* **ACTIVITY**: Copy the records below exactly, leaving out any pictures.

(Dataset excerpts)
Start of Block
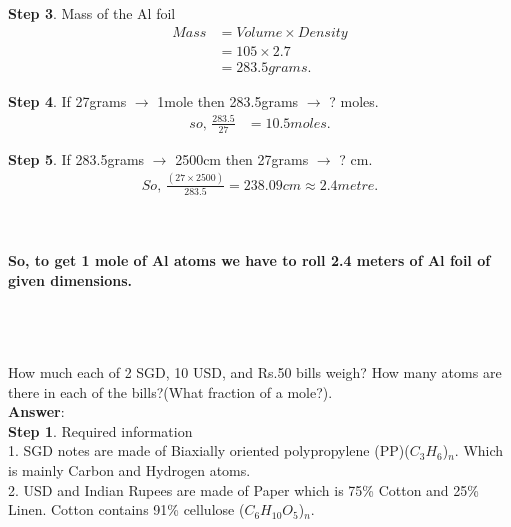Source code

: \documentclass[11pt]{exam}
\begin{document}
\begin{questions}
{\begin{minipage}{28em}
\textbf{Step 3}. Mass of the Al foil 
\begin{align*} 
Mass &= Volume \times Density\\
     &= 105 \times 2.7\\
     &= 283.5 grams.
\end{align*}  
                
\textbf{Step 4}. If 27grams $\rightarrow$ 1mole then 283.5grams $\rightarrow$ ? moles.
                 \begin{align*}
                  so,\, \frac{283.5}{27} &= 10.5 moles.
                 \end{align*} 
                
\textbf{Step 5}. If 283.5grams $\rightarrow$ 2500cm then 27grams $\rightarrow$ ? cm.
                \begin{align*}                
                So,\, \frac{(27 \times 2500)}{283.5} = 238.09 cm \approx 2.4 metre.
                \end{align*}
\end{minipage}} \\ \\ 

                  
\textbf{So, to get 1 mole of Al atoms we have to roll 2.4 meters of Al foil of given dimensions.} \\ \\ \\ \\


\question
\label{Q2:Dollar bills}

How much each of 2 SGD, 10 USD, and Rs.50 bills weigh? How many atoms are there in each of the bills?(What fraction of a mole?).\\
\textbf{Answer}: \\ 
\textbf{Step 1}. Required information\\ 

                 1. SGD notes are made of Biaxially oriented polypropylene (PP)($C_{3}H_{6}$)$_{n}$. Which is mainly Carbon and Hydrogen atoms.\\
                 
                 2. USD and Indian Rupees are made of Paper which is 75\% Cotton and 25\% Linen. Cotton contains 91\% cellulose ($C_{6}H_{10}O_{5}$)$_{n}$.\\ 
                 

\end{questions}
\end{document}
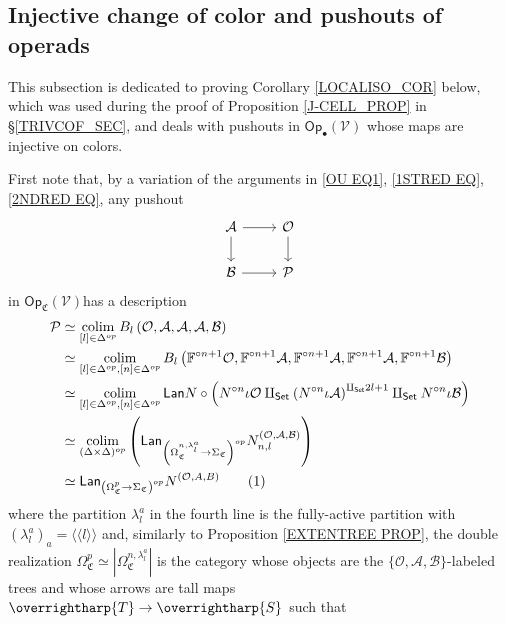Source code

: \documentclass[a4paper,10pt
,draft
]{article}%
\numberwithin{equation}{section}
\numberwithin{figure}{section}
\theoremstyle{definition} %
\newcommand{\vect}[1]{\text{\overrightharp{\ensuremath{#1}}}}
\DeclareMathOperator{\colim}{colim}%
\newcommand{\V}{\ensuremath{\mathcal V}}
\renewcommand{\O}{\ensuremath{\mathcal O}}
\newcommand{\1}{\ensuremath{\mathbbm 1}}%
\newcommand{\OC}{\Omega_{\mathfrak C}}
\begin{document}
\subsection{Injective change of color and pushouts of operads}

This subsection is dedicated to proving
Corollary \ref{LOCALISO_COR} below,
which was used 
during the proof of Proposition \ref{J-CELL_PROP}
in \S \ref{TRIVCOF_SEC},
and deals with pushouts in 
$\mathsf{Op}_{\bullet}(\V)$
whose maps are injective on colors.





First note that, by a variation of the arguments in \eqref{OU EQ1}, \eqref{1STRED EQ}, \eqref{2NDRED EQ},
any pushout 
\[
\begin{tikzcd}
	\mathcal{A} \ar{r} \ar{d} & \mathcal{O} \ar{d}
\\
	\mathcal{B} \ar{r} & \mathcal{P}
\end{tikzcd}
\]
in $\mathsf{Op}_{\mathfrak{C}}(\V) $has a description
\begin{align*}
  \mathcal{P}
  &
    \simeq \colim_{[l] \in \Delta^{op}} 
    B_l \left( \O, \mathcal{A}, \mathcal{A}, \mathcal{A}, \mathcal{B} \right)
  \\
  &
    \simeq \colim_{[l] \in \Delta^{op},[n] \in \Delta^{op}} 
    B_l \left( 
    \mathbb F^{\circ n+1} \O, 
    \mathbb F^{\circ n+1} \mathcal{A}, 
    \mathbb F^{\circ n+1} \mathcal{A}, 
    \mathbb F^{\circ n+1} \mathcal{A}, 
    \mathbb F^{\circ n+1} \mathcal{B} \right)
\\
&
    \simeq \colim_{[l] \in \Delta^{op},[n] \in \Delta^{op}} 
    \mathsf{Lan} N \circ \left( N^{\circ n} \iota \O 
		\amalg_{\mathsf{Set}}
	\left( N^{\circ n} \iota \mathcal{A}\right)^{\amalg_{\mathsf{Set}} 2l +1}
		\amalg_{\mathsf{Set}}
	N^{\circ n} \iota \mathcal{B} \right)
\\
&	
	\simeq
	\mathop{\colim}\limits_{(\Delta \times \Delta)^{op}}
\left(
	\mathsf{Lan}_{\left(\Omega_{\mathfrak C}^{n,\lambda^a_l} \to \Sigma_{\mathfrak C}\right)^{op}} N_{n,l}^{(\O,\mathcal{A},\mathcal{B})}
\right)
\\
&	
	\simeq
	\mathsf{Lan}_{\left(\Omega_{\mathfrak C}^{p} \to
	\Sigma_{\mathfrak C}\right)^{op}} N^{(\O,A,B)}
    \stepcounter{equation}\tag{\theequation}\label{OU EQ2}
\end{align*}
where the partition $\lambda^a_l$ in the fourth line is the fully-active partition with $\left(\lambda^a_l\right)_a = \langle \langle l \rangle \rangle$
and, similarly to Proposition \ref{EXTENTREE PROP},
the double realization
$\OC^p \simeq |\Omega_{\mathfrak C}^{n,\lambda^a_l}|$
is the category whose objects are the
$\{\mathcal{O},\mathcal{A},\mathcal{B}\}$-labeled trees
and whose arrows are tall maps $\vect{T} \to \vect{S}$ such that
\end{document}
End of Block
* **COMPLETED EXERCISE**:
Source code

: \documentclass[11pt]{exam}
\begin{document}
\begin{questions}
{\begin{minipage}{28em}
\textbf{Step 3}. Mass of the Al foil 
\begin{align*} 
Mass &= Volume \times Density\\
     &= 105 \times 2.7\\
     &= 283.5 grams.
\end{align*}  
                
\textbf{Step 4}. If 27grams $\rightarrow$ 1mole then 283.5grams $\rightarrow$ ? moles.
                 \begin{align*}
                  so,\, \frac{283.5}{27} &= 10.5 moles.
                 \end{align*} 
                
\textbf{Step 5}. If 283.5grams $\rightarrow$ 2500cm then 27grams $\rightarrow$ ? cm.
                \begin{align*}                
                So,\, \frac{(27 \times 2500)}{283.5} = 238.09 cm \approx 2.4 metre.
                \end{align*}
\end{minipage}} \\ \\ 

                  
\textbf{So, to get 1 mole of Al atoms we have to roll 2.4 meters of Al foil of given dimensions.} \\ \\ \\ \\


\question
\label{Q2:Dollar bills}

How much each of 2 SGD, 10 USD, and Rs.50 bills weigh? How many atoms are there in each of the bills?(What fraction of a mole?).\\
\textbf{Answer}: \\ 
\textbf{Step 1}. Required information\\ 

                 1. SGD notes are made of Biaxially oriented polypropylene (PP)($C_{3}H_{6}$)$_{n}$. Which is mainly Carbon and Hydrogen atoms.\\
                 
                 2. USD and Indian Rupees are made of Paper which is 75\% Cotton and 25\% Linen. Cotton contains 91\% cellulose ($C_{6}H_{10}O_{5}$)$_{n}$.\\ 
                 

\end{questions}
\end{document}
Source code

: \documentclass[a4paper,10pt
,draft
]{article}%
\numberwithin{equation}{section}
\numberwithin{figure}{section}
\theoremstyle{definition} %
\newcommand{\vect}[1]{\text{\overrightharp{\ensuremath{#1}}}}
\DeclareMathOperator{\colim}{colim}%
\newcommand{\V}{\ensuremath{\mathcal V}}
\renewcommand{\O}{\ensuremath{\mathcal O}}
\newcommand{\1}{\ensuremath{\mathbbm 1}}%
\newcommand{\OC}{\Omega_{\mathfrak C}}
\begin{document}
\subsection{Injective change of color and pushouts of operads}

This subsection is dedicated to proving
Corollary \ref{LOCALISO_COR} below,
which was used 
during the proof of Proposition \ref{J-CELL_PROP}
in \S \ref{TRIVCOF_SEC},
and deals with pushouts in 
$\mathsf{Op}_{\bullet}(\V)$
whose maps are injective on colors.





First note that, by a variation of the arguments in \eqref{OU EQ1}, \eqref{1STRED EQ}, \eqref{2NDRED EQ},
any pushout 
\[
\begin{tikzcd}
	\mathcal{A} \ar{r} \ar{d} & \mathcal{O} \ar{d}
\\
	\mathcal{B} \ar{r} & \mathcal{P}
\end{tikzcd}
\]
in $\mathsf{Op}_{\mathfrak{C}}(\V) $has a description
\begin{align*}
  \mathcal{P}
  &
    \simeq \colim_{[l] \in \Delta^{op}} 
    B_l \left( \O, \mathcal{A}, \mathcal{A}, \mathcal{A}, \mathcal{B} \right)
  \\
  &
    \simeq \colim_{[l] \in \Delta^{op},[n] \in \Delta^{op}} 
    B_l \left( 
    \mathbb F^{\circ n+1} \O, 
    \mathbb F^{\circ n+1} \mathcal{A}, 
    \mathbb F^{\circ n+1} \mathcal{A}, 
    \mathbb F^{\circ n+1} \mathcal{A}, 
    \mathbb F^{\circ n+1} \mathcal{B} \right)
\\
&
    \simeq \colim_{[l] \in \Delta^{op},[n] \in \Delta^{op}} 
    \mathsf{Lan} N \circ \left( N^{\circ n} \iota \O 
		\amalg_{\mathsf{Set}}
	\left( N^{\circ n} \iota \mathcal{A}\right)^{\amalg_{\mathsf{Set}} 2l +1}
		\amalg_{\mathsf{Set}}
	N^{\circ n} \iota \mathcal{B} \right)
\\
&	
	\simeq
	\mathop{\colim}\limits_{(\Delta \times \Delta)^{op}}
\left(
	\mathsf{Lan}_{\left(\Omega_{\mathfrak C}^{n,\lambda^a_l} \to \Sigma_{\mathfrak C}\right)^{op}} N_{n,l}^{(\O,\mathcal{A},\mathcal{B})}
\right)
\\
&	
	\simeq
	\mathsf{Lan}_{\left(\Omega_{\mathfrak C}^{p} \to
	\Sigma_{\mathfrak C}\right)^{op}} N^{(\O,A,B)}
    \stepcounter{equation}\tag{\theequation}\label{OU EQ2}
\end{align*}
where the partition $\lambda^a_l$ in the fourth line is the fully-active partition with $\left(\lambda^a_l\right)_a = \langle \langle l \rangle \rangle$
and, similarly to Proposition \ref{EXTENTREE PROP},
the double realization
$\OC^p \simeq |\Omega_{\mathfrak C}^{n,\lambda^a_l}|$
is the category whose objects are the
$\{\mathcal{O},\mathcal{A},\mathcal{B}\}$-labeled trees
and whose arrows are tall maps $\vect{T} \to \vect{S}$ such that
\end{document}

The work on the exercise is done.